Anne Mitchell 58, has run a service for young homeless people in Melbourne for seven years without any government funding. She has worked for the homeless for the last 13 years.
“The steps are my ‘office’,” she says. “As soon as you take government money you have to work to guidelines that may not match what young homeless people need.  For example, the government might put limits on how many times we help a person or what age we can work with them until. But we keep helping as long as the young person needs us to.”  
Anne is the only full-time worker for Steps Outreach Service, part of the non-denominational Concern Australia group. She has a part-time youth worker and, she says, a wonderful team of volunteers.
Rotary clubs around Melbourne have supported Steps for more than a decade. Southbank RC helped Steps create a book of poetry by homeless people matched with photography by secondary school students and Central Melbourne-Sunrise RC has provided close to 600 Christmas hampers and over 500 survival packs (containing toiletries). Many other Rotary clubs have also provided support over the years, including Albert Park and Port Melbourne.
She says, “We told one young boy who had not eaten all day, that he needn’t go hungry because.................... 
he could eat free meals at charity kitchens. He said, ‘Oh no, that food’s for poor people, I’ve only been homeless seven weeks.’  “One homeless girl was still of primary school age but was hanging out in the city. She told us that her family was ‘very bad’. That could mean anything from drug or alcohol users, mentally unwell parents, crime, family breakdown and violence or abuse from step-parents.”
Another girl told Anne, “I heard some kid on a train carrying on because she has to do the dishes, I wish I had someone to tell me to do the dishes.”   A girl wrote of life at night trying to find a safe spot from “the perverts, drunks and other aggressive kids: I can’t sleep properly – I have to hear if someone’s coming.”

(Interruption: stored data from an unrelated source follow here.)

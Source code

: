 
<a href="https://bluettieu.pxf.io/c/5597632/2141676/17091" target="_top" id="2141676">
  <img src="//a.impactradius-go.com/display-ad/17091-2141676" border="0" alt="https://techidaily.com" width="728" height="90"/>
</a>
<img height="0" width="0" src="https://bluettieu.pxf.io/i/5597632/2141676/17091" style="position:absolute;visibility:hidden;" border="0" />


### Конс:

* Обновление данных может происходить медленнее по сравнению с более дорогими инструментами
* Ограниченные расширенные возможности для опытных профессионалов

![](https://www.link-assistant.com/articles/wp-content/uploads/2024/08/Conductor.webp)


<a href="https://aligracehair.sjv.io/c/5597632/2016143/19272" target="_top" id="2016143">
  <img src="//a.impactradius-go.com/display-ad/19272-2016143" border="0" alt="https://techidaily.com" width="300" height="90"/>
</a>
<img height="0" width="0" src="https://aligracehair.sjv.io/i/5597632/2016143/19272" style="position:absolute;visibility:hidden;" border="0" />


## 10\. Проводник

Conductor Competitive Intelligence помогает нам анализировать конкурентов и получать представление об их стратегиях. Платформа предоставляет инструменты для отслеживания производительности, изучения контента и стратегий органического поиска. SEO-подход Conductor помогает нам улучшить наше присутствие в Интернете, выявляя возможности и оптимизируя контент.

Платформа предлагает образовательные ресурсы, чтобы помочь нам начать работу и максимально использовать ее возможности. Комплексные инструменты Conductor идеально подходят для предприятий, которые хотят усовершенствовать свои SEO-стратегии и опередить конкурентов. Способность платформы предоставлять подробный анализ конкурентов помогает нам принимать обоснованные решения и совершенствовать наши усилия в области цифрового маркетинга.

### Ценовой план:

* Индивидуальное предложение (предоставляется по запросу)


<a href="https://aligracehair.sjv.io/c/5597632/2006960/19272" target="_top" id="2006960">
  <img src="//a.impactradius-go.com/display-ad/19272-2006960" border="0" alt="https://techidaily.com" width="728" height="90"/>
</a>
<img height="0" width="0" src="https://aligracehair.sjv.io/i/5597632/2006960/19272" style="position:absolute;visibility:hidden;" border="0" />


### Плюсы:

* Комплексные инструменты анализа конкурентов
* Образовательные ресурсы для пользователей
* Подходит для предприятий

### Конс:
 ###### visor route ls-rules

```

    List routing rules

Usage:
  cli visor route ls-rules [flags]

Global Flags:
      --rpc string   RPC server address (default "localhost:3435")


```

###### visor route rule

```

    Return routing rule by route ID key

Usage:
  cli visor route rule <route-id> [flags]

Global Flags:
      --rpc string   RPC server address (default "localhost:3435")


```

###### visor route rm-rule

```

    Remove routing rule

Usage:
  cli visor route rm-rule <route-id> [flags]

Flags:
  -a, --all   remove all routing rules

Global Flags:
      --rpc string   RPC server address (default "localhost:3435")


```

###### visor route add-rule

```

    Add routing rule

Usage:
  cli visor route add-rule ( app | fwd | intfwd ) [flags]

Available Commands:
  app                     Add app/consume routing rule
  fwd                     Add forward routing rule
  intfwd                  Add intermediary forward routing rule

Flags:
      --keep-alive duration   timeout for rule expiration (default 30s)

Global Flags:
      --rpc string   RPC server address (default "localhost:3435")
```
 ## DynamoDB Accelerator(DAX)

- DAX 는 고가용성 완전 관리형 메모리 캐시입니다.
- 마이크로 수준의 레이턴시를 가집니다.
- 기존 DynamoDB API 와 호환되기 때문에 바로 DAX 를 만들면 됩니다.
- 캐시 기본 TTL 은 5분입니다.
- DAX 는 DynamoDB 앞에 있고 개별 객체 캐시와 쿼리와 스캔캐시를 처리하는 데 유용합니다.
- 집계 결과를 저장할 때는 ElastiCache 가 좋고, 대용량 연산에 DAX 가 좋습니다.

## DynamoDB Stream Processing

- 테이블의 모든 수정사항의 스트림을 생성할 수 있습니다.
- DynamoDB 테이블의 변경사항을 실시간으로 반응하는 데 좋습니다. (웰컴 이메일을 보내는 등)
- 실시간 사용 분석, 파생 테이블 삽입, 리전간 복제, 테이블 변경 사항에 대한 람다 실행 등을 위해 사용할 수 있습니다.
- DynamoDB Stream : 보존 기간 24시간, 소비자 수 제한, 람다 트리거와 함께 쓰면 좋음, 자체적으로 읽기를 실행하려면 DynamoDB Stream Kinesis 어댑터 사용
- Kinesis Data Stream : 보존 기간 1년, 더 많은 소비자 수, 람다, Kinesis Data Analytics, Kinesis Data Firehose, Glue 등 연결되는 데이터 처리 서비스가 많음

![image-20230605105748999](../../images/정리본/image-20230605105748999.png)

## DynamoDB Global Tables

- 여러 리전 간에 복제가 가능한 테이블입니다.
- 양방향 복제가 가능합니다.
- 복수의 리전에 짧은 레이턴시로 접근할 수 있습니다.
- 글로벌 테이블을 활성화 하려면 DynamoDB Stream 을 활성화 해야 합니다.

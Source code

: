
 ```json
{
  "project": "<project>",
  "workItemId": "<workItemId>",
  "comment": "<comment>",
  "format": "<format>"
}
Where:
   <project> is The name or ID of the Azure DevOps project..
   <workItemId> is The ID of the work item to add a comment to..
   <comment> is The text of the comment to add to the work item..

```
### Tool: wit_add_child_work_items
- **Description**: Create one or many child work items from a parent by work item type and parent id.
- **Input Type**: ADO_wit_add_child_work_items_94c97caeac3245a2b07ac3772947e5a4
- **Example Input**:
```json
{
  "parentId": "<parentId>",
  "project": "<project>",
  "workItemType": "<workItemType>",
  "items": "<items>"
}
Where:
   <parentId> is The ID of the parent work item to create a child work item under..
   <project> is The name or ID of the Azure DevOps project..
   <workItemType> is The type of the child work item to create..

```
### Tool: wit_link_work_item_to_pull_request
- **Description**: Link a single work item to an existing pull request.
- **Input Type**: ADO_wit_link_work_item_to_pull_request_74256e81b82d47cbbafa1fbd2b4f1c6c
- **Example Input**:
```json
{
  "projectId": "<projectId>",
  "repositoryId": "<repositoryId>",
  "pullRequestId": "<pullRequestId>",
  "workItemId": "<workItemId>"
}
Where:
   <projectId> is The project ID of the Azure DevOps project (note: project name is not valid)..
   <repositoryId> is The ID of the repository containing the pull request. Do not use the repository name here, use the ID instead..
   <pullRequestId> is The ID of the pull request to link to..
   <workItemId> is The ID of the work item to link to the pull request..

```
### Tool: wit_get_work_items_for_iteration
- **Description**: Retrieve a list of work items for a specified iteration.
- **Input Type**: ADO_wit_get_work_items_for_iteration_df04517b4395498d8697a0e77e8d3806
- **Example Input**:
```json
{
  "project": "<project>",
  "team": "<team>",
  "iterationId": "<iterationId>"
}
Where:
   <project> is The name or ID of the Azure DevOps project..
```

Anne goes to the Flinders Street station steps Wednesday and Thursday nights with two or three volunteers and makes contact with up to 50 young homeless a week. Then she and helpers drive to see them and provide support during the day – anywhere from Werribee to Pakenham.  They take them to government agencies and help them fill forms and make a case for help with family problems, housing, detox, police, school or health. In emergencies, Steps can at least provide blankets, a jumper and a toothbrush. “Often crisis accommodation is simply not available,” Anne says.
Steps is funded by charity trusts and donations but is struggling on $100,000 a year for all expenses. Anne says charity trusts every year are besieged by extra groups seeking funding. Steps now faces the prospect of losing its part-time youth worker. “We can always find something to like about the kids,” she says. “It might be their loyalty and generosity to their friends, or their struggles with severe family problems. We avoid switching helpers because the kids get sick of having to tell their stories all over again to a new person.”
Anne says young people may be hostile at first but soften when people care about them as individuals.  On one volunteer’s first night, she got heaps of abuse from a homeless girl. She backed away, scared. The next night, Anne told her to do the opposite. If the girl abused her, she said, move forward and give her a hug and say ‘Hi!’. This worked and they became very close. “Young people often have a hard shell and want to ‘test you out’ by seeing if they can drive you away,” Anne says.
“The kids have often become socially isolated and we’re the first adult to befriend them. Our volunteers learn to separate the bad behavior from the hurt person underneath. If we can get them into a room and bed, we still have to keep helping them until they link back into mainstream society again.
“We always remember their birthdays and celebrate if a baby arrives. They keep coming every year to our Christmas lunch in Collingwood where they all get a hot lunch and a Rotary hamper.“
Chronically homeless people impose a huge economic cost on society, Anne says. One homeless woman from the age of 12 to 21 cost the State $5.5 million in sanctions and support.
Next May 8, Steps Outreach Service celebrates its 30th anniversary with a Concert for Homelessness.